The Russians made their ownership ideas clear last year when they put their flag up under the sea at the North Pole.
The Lomonosov Ridge is currently being studied in a combined effort between Canadian and Danish scientists in an effort to prove that the land is in fact a continuation of North American soil and thus belongs, in part, to Canada.
Many nations see the Northwest Passage as an international route that is free for all to access. The United Nations Convention on the Law of the Sea (UNCLOS) was signed by Canada in 2003 and states that countries that own coastal land have a 22.2 kilometre outline around that land and are free to control access to that water.
At the present time, the Canadians and the Danes are getting ready to submit their evidence to UNCLOS in hopes of securing power over Arctic areas. Russia is also preparing submissions to the UN body, arguing that such power should be theirs. Canada will be presenting their scientific evidence that undersea lands in question are indeed a continuation of currently recognized Canadian territory.
Canada’s Defence Minister, Peter MacKay, was in Iqaluit this week for Operation Nanook, the annual military exercises there. MacKay stated that Canadian sovereignty in the Arctic was one of the main purposes of the yearly event.
The ownership of such remote northern lands (and seas) is seen as an important matter for the future mining and drilling of natural resources there.

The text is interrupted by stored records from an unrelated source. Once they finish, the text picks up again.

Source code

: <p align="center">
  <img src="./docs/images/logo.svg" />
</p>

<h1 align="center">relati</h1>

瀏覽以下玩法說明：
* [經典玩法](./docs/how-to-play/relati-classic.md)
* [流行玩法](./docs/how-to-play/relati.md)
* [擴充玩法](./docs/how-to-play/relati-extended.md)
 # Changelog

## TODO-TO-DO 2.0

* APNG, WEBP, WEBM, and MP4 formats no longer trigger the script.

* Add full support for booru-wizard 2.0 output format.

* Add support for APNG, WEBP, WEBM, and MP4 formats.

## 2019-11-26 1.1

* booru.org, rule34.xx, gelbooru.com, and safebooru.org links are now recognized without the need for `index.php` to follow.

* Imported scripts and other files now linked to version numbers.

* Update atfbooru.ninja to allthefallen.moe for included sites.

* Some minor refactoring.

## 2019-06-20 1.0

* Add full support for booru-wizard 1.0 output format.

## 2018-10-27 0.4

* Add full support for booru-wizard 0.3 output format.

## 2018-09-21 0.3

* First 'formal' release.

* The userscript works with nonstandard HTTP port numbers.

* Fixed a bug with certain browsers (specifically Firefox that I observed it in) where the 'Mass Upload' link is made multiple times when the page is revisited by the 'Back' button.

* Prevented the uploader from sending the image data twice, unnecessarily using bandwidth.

In Foreign News: American house foreclosure and house arson numbers both soaring
While the US mortgage crisis continues full bore, there are more and more interesting statistics being released that have a direct link to the home financing problems south of our border.
First, the number of home foreclosures in the United States increased by 55 per cent last month over the same time last year. That number represents 272,000 Americans who received a foreclosure notice in July 2008, according to the BBC. So far, more than a million Americans have lost their homes in this current housing crisis, the highest number since the Depression.
Besides the number of home repossessions being up, so are the numbers of homes that are going up in flames. According to fire officials in the US the number of arson cases always increases shortly after a swell in foreclosure numbers.
While it is not usually the homeowners who set fire to the repossessed properties, these homes are at a high risk for firebugs. According to John Hall, head of research at the National Fire Protection Association in the US, approximately two-thirds of the fires in vacant buildings are due to arsonists, and higher numbers of home foreclosures mean higher numbers of vacant buildings.
The US government has responded to calls for help by passing a bill that will allow struggling homeowners to remortgage their homes with less expensive loans rather than face repossession.
This bill will also provide a tax break for homeowners who are buying for the first time, and government could see a total price tag of $25 billion for the measure.